China's been in the midst of an urban revolution, with something like another 400 million people being expected to move to an urban area in the next 15 years, in order to drive economic growth. Yet, for quite some time the government has been worried that urbanization may be derailed by the lack of affordable housing in cities for both the existing urban poor and the massive influx of migrants. In the late 80s and early 90s, Chinese cities experienced an unprecedented housing privatization, which heavily boosted home-ownership rates to some of the highest in the world, but also has skyrocketed prices in cities. Real estate also became the most popular form of investment due to the lack of property tax, rising house prices, and a lackluster stock market (while the equities market may be considered the most important form of investment for Americans, in China real estate is much more popular than the stock market), and as a result developers focused more and more on luxury housing and the rate of second homeownership in China is higher than in most developed countries, which has priced out migrants, the old/sick/disabled, young professionals and college graduates.

Faced with increasing discontent and potential social instability, the government in China has been focused on finding a solution for some time. However, with the real estate market being for the Chinese people essentially what the stock market is for most middle and upper class people in America, it's been a political minefield for the government to navigate (much like how any talk of stocks doing badly and hurting all our 401Ks is bad politics in the US). The government was been pretty tip-toey with most reforms, but in the mid-2010s the Xi-Li administration decided to be much more bold. I believe in around 2016 or so, Xi had the government study a national property tax, which was quickly shot down as local governments also depend on revenues from land sales to property developers and they quickly rallied against the proposal. Instead, the central government came up with much more moderate proposals, introducing a cap on the number of homes people can own in the hottest markets like Shanghai as well as property tax in very few high-demand cities.

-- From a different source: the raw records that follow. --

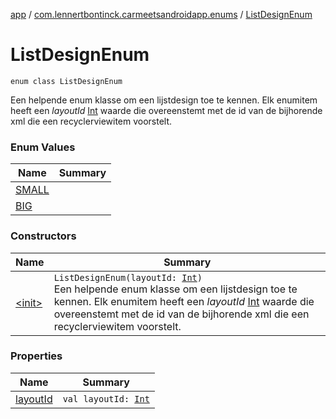 [app](../../index.md) / [com.lennertbontinck.carmeetsandroidapp.enums](../index.md) / [ListDesignEnum](./index.md)

# ListDesignEnum

`enum class ListDesignEnum`

Een helpende enum klasse om een lijstdesign toe te kennen.
Elk enumitem heeft een *layoutId* [Int](https://kotlinlang.org/api/latest/jvm/stdlib/kotlin/-int/index.html) waarde die overeenstemt met de id van de bijhorende xml die een recyclerviewitem voorstelt.

### Enum Values

| Name | Summary |
|---|---|
| [SMALL](-s-m-a-l-l.md) |  |
| [BIG](-b-i-g.md) |  |

### Constructors

| Name | Summary |
|---|---|
| [&lt;init&gt;](-init-.md) | `ListDesignEnum(layoutId: `[`Int`](https://kotlinlang.org/api/latest/jvm/stdlib/kotlin/-int/index.html)`)`<br>Een helpende enum klasse om een lijstdesign toe te kennen. Elk enumitem heeft een *layoutId* [Int](https://kotlinlang.org/api/latest/jvm/stdlib/kotlin/-int/index.html) waarde die overeenstemt met de id van de bijhorende xml die een recyclerviewitem voorstelt. |

### Properties

| Name | Summary |
|---|---|
| [layoutId](layout-id.md) | `val layoutId: `[`Int`](https://kotlinlang.org/api/latest/jvm/stdlib/kotlin/-int/index.html) |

The current government has been very clear that they believe the solution to controlling house price growth and improving urban affordability is Singapore-esque public housing rather than the privatization of the housing market that the government did in the 80s to increase supply. To reduce speculation, the government passed the "three red lines" policy in 2020 (specific balance sheet and capital requirements), and as I understand, a year on, Evergrande still didn't abide by the requirements, so the government decided to get serious with the events that unfolded earlier this year, as mentioned in my previous post. On the other side, the government has been passing the burden of increasing affordable housing supply to local governments. Public housing development was highlighted in the most recent 5-year plan, and the local governments of the largest cities have been instructed to develop public rental housing and meeting supply targets. Shenzhen, which has always been a guinea pig for the government to test out big reforms, has completely shifted away from the Hong Kong property model in favor of a Singapore-esque property model, and has planned to eventually have 60% of all residents living in a public housing scheme.